(Collected data)
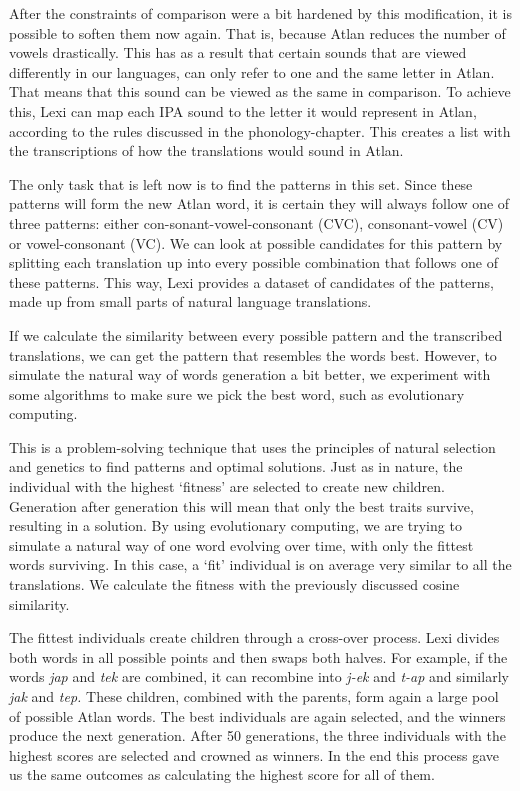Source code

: After the constraints of comparison were a bit hardened by this modification, it is possible to soften them now again. That is, because Atlan reduces the number of vowels drastically. This has as a result that certain sounds that are viewed differently in our languages, can only refer to one and the same letter in Atlan. That means that this sound can be viewed as the same in comparison. To achieve this, Lexi can map each IPA sound to the letter it would represent in Atlan, according to the rules discussed in the phonology-chapter. This creates a list with the transcriptions of how the translations would sound in Atlan.  

The only task that is left now is to find the patterns in this set. Since these patterns will form the new Atlan word, it is certain they will always follow one of three patterns: either con-sonant-vowel-consonant (CVC), consonant-vowel (CV) or vowel-consonant (VC). We can look at possible candidates for this pattern by splitting each translation up into every possible combination that follows one of these patterns. This way, Lexi provides a dataset of candidates of the patterns, made up from small parts of natural language translations. 

If we calculate the similarity between every possible pattern and the transcribed translations, we can get the pattern that resembles the words best. However, to simulate the natural way of words generation a bit better, we experiment with some algorithms to make sure we pick the best word, such as evolutionary computing. 

This is a problem-solving technique that uses the principles of natural selection and genetics to find patterns and optimal solutions. Just as in nature, the individual with the highest ‘fitness’ are selected to create new children. Generation after generation this will mean that only the best traits survive, resulting in a solution. By using evolutionary computing, we are trying to simulate a natural way of one word evolving over time, with only the fittest words surviving. In this case, a ‘fit’ individual is on average very similar to all the translations. We calculate the fitness with the previously discussed cosine similarity. 

The fittest individuals create children through a cross-over process. Lexi divides both words in all possible points and then swaps both halves.  For example, if the words \textit{jap} and \textit{tek} are combined, it can recombine into \textit{j-ek} and \textit{t-ap} and similarly \textit{jak} and \textit{tep.} These children, combined with the parents, form again a large pool of possible Atlan words. The best individuals are again selected, and the winners produce the next generation. After 50 generations, the three individuals with the highest scores are selected and crowned as winners. In the end this process gave us the same outcomes as calculating the highest score for all of them.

▸ Directions for this task:
Each line above is to be copied exactly, and the pictures are to be dropped.

▸ Output of the task:
Source code

: After the constraints of comparison were a bit hardened by this modification, it is possible to soften them now again. That is, because Atlan reduces the number of vowels drastically. This has as a result that certain sounds that are viewed differently in our languages, can only refer to one and the same letter in Atlan. That means that this sound can be viewed as the same in comparison. To achieve this, Lexi can map each IPA sound to the letter it would represent in Atlan, according to the rules discussed in the phonology-chapter. This creates a list with the transcriptions of how the translations would sound in Atlan.  

The only task that is left now is to find the patterns in this set. Since these patterns will form the new Atlan word, it is certain they will always follow one of three patterns: either con-sonant-vowel-consonant (CVC), consonant-vowel (CV) or vowel-consonant (VC). We can look at possible candidates for this pattern by splitting each translation up into every possible combination that follows one of these patterns. This way, Lexi provides a dataset of candidates of the patterns, made up from small parts of natural language translations. 

If we calculate the similarity between every possible pattern and the transcribed translations, we can get the pattern that resembles the words best. However, to simulate the natural way of words generation a bit better, we experiment with some algorithms to make sure we pick the best word, such as evolutionary computing. 

This is a problem-solving technique that uses the principles of natural selection and genetics to find patterns and optimal solutions. Just as in nature, the individual with the highest ‘fitness’ are selected to create new children. Generation after generation this will mean that only the best traits survive, resulting in a solution. By using evolutionary computing, we are trying to simulate a natural way of one word evolving over time, with only the fittest words surviving. In this case, a ‘fit’ individual is on average very similar to all the translations. We calculate the fitness with the previously discussed cosine similarity. 

The fittest individuals create children through a cross-over process. Lexi divides both words in all possible points and then swaps both halves.  For example, if the words \textit{jap} and \textit{tek} are combined, it can recombine into \textit{j-ek} and \textit{t-ap} and similarly \textit{jak} and \textit{tep.} These children, combined with the parents, form again a large pool of possible Atlan words. The best individuals are again selected, and the winners produce the next generation. After 50 generations, the three individuals with the highest scores are selected and crowned as winners. In the end this process gave us the same outcomes as calculating the highest score for all of them.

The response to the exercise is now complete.